> _Directions for this task_:
From the entries below, return exactly the lines beginning at the one that contains "PeekingIterator<E> iterator();" and ending at the one that contains "the pattern usage.", both of them included, and only those lines.

Source data:

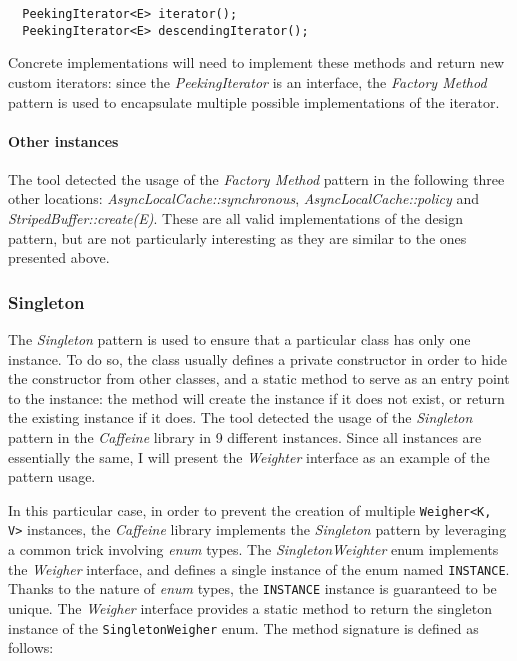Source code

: \begin{lstlisting}
  PeekingIterator<E> iterator();
  PeekingIterator<E> descendingIterator();
\end{lstlisting}

\noindent Concrete implementations will need to implement these methods and return new custom iterators: since the \textit{PeekingIterator} is an interface, the \textit{Factory Method} pattern is used to encapsulate multiple possible implementations of the iterator.

\paragraph{Other instances} The tool detected the usage of the \textit{Factory Method} pattern in the following three other locations: \textit{AsyncLocalCache::synchronous}, \textit{AsyncLocalCache::policy} and  \textit{StripedBuffer::create(E)}. These are all valid implementations of the design pattern, but are not particularly interesting as they are similar to the ones presented above.

\subsubsection{Singleton}
\label{sec:singleton}

The \textit{Singleton} pattern is used to ensure that a particular class has only one instance. To do so, the class usually defines a private constructor in order to hide the constructor from other classes, and a static method to serve as an entry point to the instance: the method will create the instance if it does not exist, or return the existing instance if it does. The tool detected the usage of the \textit{Singleton} pattern in the \textit{Caffeine} library in 9 different instances. Since all instances are essentially the same, I will present the \textit{Weighter} interface as an example of the pattern usage.

In this particular case, in order to prevent the creation of multiple \texttt{Weigher<K, V>} instances, the \textit{Caffeine} library implements the \textit{Singleton} pattern by leveraging a common trick involving \textit{enum} types. The \textit{SingletonWeighter} enum implements the \textit{Weigher} interface, and defines a single instance of the enum named \texttt{INSTANCE}. Thanks to the nature of \textit{enum} types, the \texttt{INSTANCE} instance is guaranteed to be unique. The \textit{Weigher} interface provides a static method to return the singleton instance of the \texttt{SingletonWeigher} enum. The method signature is defined as follows:

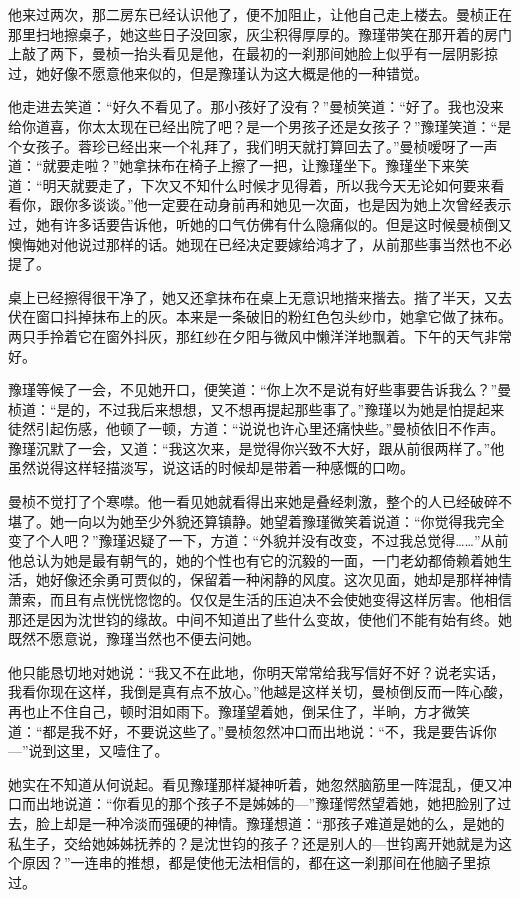 \par 他来过两次，那二房东已经认识他了，便不加阻止，让他自己走上楼去。曼桢正在那里扫地擦桌子，她这些日子没回家，灰尘积得厚厚的。豫瑾带笑在那开着的房门上敲了两下，曼桢一抬头看见是他，在最初的一刹那间她脸上似乎有一层阴影掠过，她好像不愿意他来似的，但是豫瑾认为这大概是他的一种错觉。
\par 他走进去笑道：“好久不看见了。那小孩好了没有？”曼桢笑道：“好了。我也没来给你道喜，你太太现在已经出院了吧？是一个男孩子还是女孩子？”豫瑾笑道：“是个女孩子。蓉珍已经出来一个礼拜了，我们明天就打算回去了。”曼桢嗳呀了一声道：“就要走啦？”她拿抹布在椅子上擦了一把，让豫瑾坐下。豫瑾坐下来笑道：“明天就要走了，下次又不知什么时候才见得着，所以我今天无论如何要来看看你，跟你多谈谈。”他一定要在动身前再和她见一次面，也是因为她上次曾经表示过，她有许多话要告诉他，听她的口气仿佛有什么隐痛似的。但是这时候曼桢倒又懊悔她对他说过那样的话。她现在已经决定要嫁给鸿才了，从前那些事当然也不必提了。
\par 桌上已经擦得很干净了，她又还拿抹布在桌上无意识地揩来揩去。揩了半天，又去伏在窗口抖掉抹布上的灰。本来是一条破旧的粉红色包头纱巾，她拿它做了抹布。两只手拎着它在窗外抖灰，那红纱在夕阳与微风中懒洋洋地飘着。下午的天气非常好。
\par 豫瑾等候了一会，不见她开口，便笑道：“你上次不是说有好些事要告诉我么？”曼桢道：“是的，不过我后来想想，又不想再提起那些事了。”豫瑾以为她是怕提起来徒然引起伤感，他顿了一顿，方道：“说说也许心里还痛快些。”曼桢依旧不作声。豫瑾沉默了一会，又道：“我这次来，是觉得你兴致不大好，跟从前很两样了。”他虽然说得这样轻描淡写，说这话的时候却是带着一种感慨的口吻。
\par 曼桢不觉打了个寒噤。他一看见她就看得出来她是叠经刺激，整个的人已经破碎不堪了。她一向以为她至少外貌还算镇静。她望着豫瑾微笑着说道：“你觉得我完全变了个人吧？”豫瑾迟疑了一下，方道：“外貌并没有改变，不过我总觉得……”从前他总认为她是最有朝气的，她的个性也有它的沉毅的一面，一门老幼都倚赖着她生活，她好像还余勇可贾似的，保留着一种闲静的风度。这次见面，她却是那样神情萧索，而且有点恍恍惚惚的。仅仅是生活的压迫决不会使她变得这样厉害。他相信那还是因为沈世钧的缘故。中间不知道出了些什么变故，使他们不能有始有终。她既然不愿意说，豫瑾当然也不便去问她。
\par 他只能恳切地对她说：“我又不在此地，你明天常常给我写信好不好？说老实话，我看你现在这样，我倒是真有点不放心。”他越是这样关切，曼桢倒反而一阵心酸，再也止不住自己，顿时泪如雨下。豫瑾望着她，倒呆住了，半晌，方才微笑道：“都是我不好，不要说这些了。”曼桢忽然冲口而出地说：“不，我是要告诉你—”说到这里，又噎住了。
\par 她实在不知道从何说起。看见豫瑾那样凝神听着，她忽然脑筋里一阵混乱，便又冲口而出地说道：“你看见的那个孩子不是姊姊的—”豫瑾愕然望着她，她把脸别了过去，脸上却是一种冷淡而强硬的神情。豫瑾想道：“那孩子难道是她的么，是她的私生子，交给她姊姊抚养的？是沈世钧的孩子？还是别人的—世钧离开她就是为这个原因？”一连串的推想，都是使他无法相信的，都在这一刹那间在他脑子里掠过。
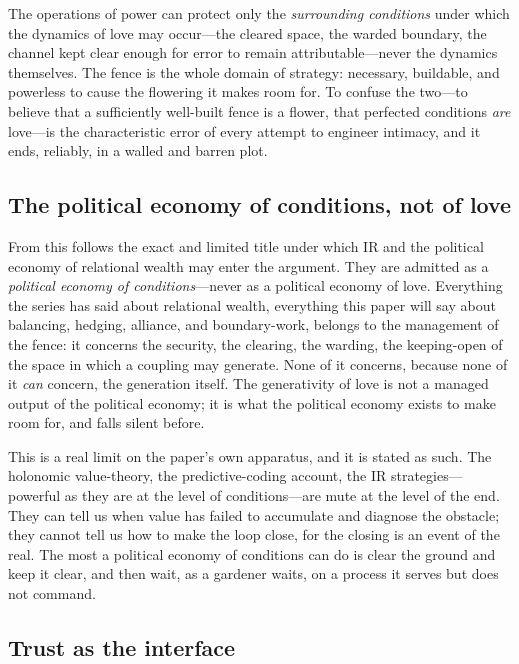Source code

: \begin{claim}
The operations of power can protect only the \emph{surrounding conditions} under which the dynamics of love may occur---the cleared space, the warded boundary, the channel kept clear enough for error to remain attributable---never the dynamics themselves. The fence is the whole domain of strategy: necessary, buildable, and powerless to cause the flowering it makes room for. To confuse the two---to believe that a sufficiently well-built fence is a flower, that perfected conditions \emph{are} love---is the characteristic error of every attempt to engineer intimacy, and it ends, reliably, in a walled and barren plot.
\end{claim}

\subsection{The political economy of conditions, not of love}
\label{p17:sub:conditions-pe}

From this follows the exact and limited title under which IR and the political economy of relational wealth may enter the argument. They are admitted as a \emph{political economy of conditions}---never as a political economy of love. Everything the series has said about relational wealth, everything this paper will say about balancing, hedging, alliance, and boundary-work, belongs to the management of the fence: it concerns the security, the clearing, the warding, the keeping-open of the space in which a coupling may generate. None of it concerns, because none of it \emph{can} concern, the generation itself. The generativity of love is not a managed output of the political economy; it is what the political economy exists to make room for, and falls silent before.

This is a real limit on the paper's own apparatus, and it is stated as such. The holonomic value-theory, the predictive-coding account, the IR strategies---powerful as they are at the level of conditions---are mute at the level of the end. They can tell us when value has failed to accumulate and diagnose the obstacle; they cannot tell us how to make the loop close, for the closing is an event of the real. The most a political economy of conditions can do is clear the ground and keep it clear, and then wait, as a gardener waits, on a process it serves but does not command.

\subsection{Trust as the interface}
\label{p17:sub:conditions-trust}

> _Answer for the task_:
  PeekingIterator<E> iterator();
  PeekingIterator<E> descendingIterator();
\end{lstlisting}

\noindent Concrete implementations will need to implement these methods and return new custom iterators: since the \textit{PeekingIterator} is an interface, the \textit{Factory Method} pattern is used to encapsulate multiple possible implementations of the iterator.

\paragraph{Other instances} The tool detected the usage of the \textit{Factory Method} pattern in the following three other locations: \textit{AsyncLocalCache::synchronous}, \textit{AsyncLocalCache::policy} and  \textit{StripedBuffer::create(E)}. These are all valid implementations of the design pattern, but are not particularly interesting as they are similar to the ones presented above.

\subsubsection{Singleton}
\label{sec:singleton}

The \textit{Singleton} pattern is used to ensure that a particular class has only one instance. To do so, the class usually defines a private constructor in order to hide the constructor from other classes, and a static method to serve as an entry point to the instance: the method will create the instance if it does not exist, or return the existing instance if it does. The tool detected the usage of the \textit{Singleton} pattern in the \textit{Caffeine} library in 9 different instances. Since all instances are essentially the same, I will present the \textit{Weighter} interface as an example of the pattern usage.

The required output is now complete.